[Dataset entries]
....

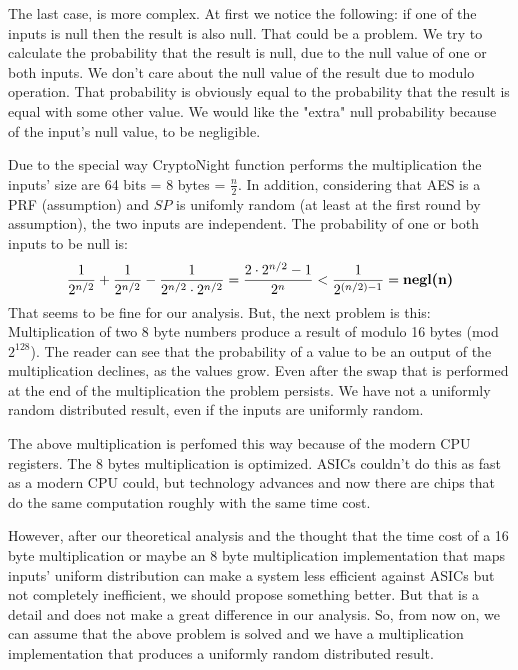 The last case, is more complex. At first we notice the following: if one of the inputs is null then the result is also null. That could be a problem. We try to calculate the probability that the result is null, due to the null value of one or both inputs. We don't care about the null value of the result due to modulo operation. That probability is obviously equal to the probability that the result is equal with some other value. We would like the "extra" null probability because of the input's null value, to be negligible.

Due to the special way CryptoNight function performs the multiplication the inputs' size are 64 bits = 8 bytes = $\frac{n}{2}$. In addition, considering that AES is a PRF (assumption) and $SP$ is unifomly random (at least at the first round by assumption), the two inputs are independent. The probability of one or both inputs to be null is:
\begin{equation} \label{prob_zero}
  \frac{1}{2^{n/2}} + \frac{1}{2^{n/2}} - \frac{1}{2^{n/2} \cdot 2^{n/2}} = \frac{2\cdot2^{n/2}-1}{2^n} < \frac{1}{2^{(n/2)-1}} = \mbox{\textbf{negl(n)}}
\end{equation}
That seems to be fine for our analysis. But, the next problem is this: Multiplication of two 8 byte numbers produce a result of modulo 16 bytes (mod $2^{128}$). The reader can see that the probability of a value to be an output of the multiplication declines, as the values grow. Even after the swap that is performed at the end of the multiplication the problem persists. We have not a uniformly random distributed result, even if the inputs are uniformly random.

The above multiplication is perfomed this way because of the modern CPU registers. The 8 bytes multiplication is optimized. ASICs couldn't do this as fast as a modern CPU could, but technology advances and now there are chips that do the same computation roughly with the same time cost.

However, after our theoretical analysis and the thought that the time cost of a 16 byte multiplication or maybe an 8 byte multiplication implementation that maps inputs' uniform distribution can make a system less efficient against ASICs but not completely inefficient, we should propose something better. But that is a detail and does not make a great difference in our analysis. So, from now on, we can assume that the above problem is solved and we have a multiplication implementation that produces a uniformly random distributed result.

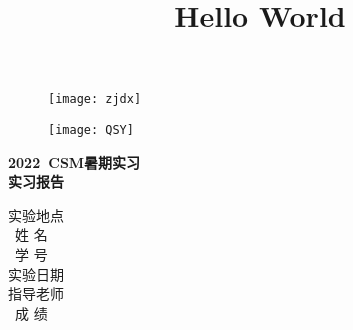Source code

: \documentclass{ctexart}
\title{Hello World}
\begin{document}
\begin{titlepage}
        \vspace*{-2.5cm}
	
	\begin{figure}[h]
		\centering
		\texttt{[image: zjdx]}
	\end{figure}

	\begin{figure}[h]
		\centering
		\texttt{[image: QSY]}
	\end{figure}
	\vspace{-0.5cm}
	\begin{center}
		\Huge{\textbf{2022\ CSM暑期实习}}\\
		
		\Huge{\textbf{实习报告}}
	\end{center}
	
	
	\vspace*{1.5cm}

    \begin{center}
    \Large
            实验地点\ \ \underline{\makebox[220pt]{}}\\
            \vspace{0.3cm}
            \quad\ 姓\; 名 \ \ \underline{}\\
            \vspace{0.3cm}
            \quad\ 学\; 号\ \ \underline{}\\
            \vspace{0.3cm}
            实验日期\ \ \underline{}\\
            \vspace{0.3cm}
            指导老师\ \ \underline{}\\
            \vspace{0.3cm}
            \quad\ 成\; 绩\ \ \underline{}\\

              
            

             
    \end{center}
        
    
\end{titlepage}
\end{document}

....

Copy every line of the entries above in which "textbf" occurs.

  \frac{1}{2^{n/2}} + \frac{1}{2^{n/2}} - \frac{1}{2^{n/2} \cdot 2^{n/2}} = \frac{2\cdot2^{n/2}-1}{2^n} < \frac{1}{2^{(n/2)-1}} = \mbox{\textbf{negl(n)}}
		\Huge{\textbf{2022\ CSM暑期实习}}\\
		\Huge{\textbf{实习报告}}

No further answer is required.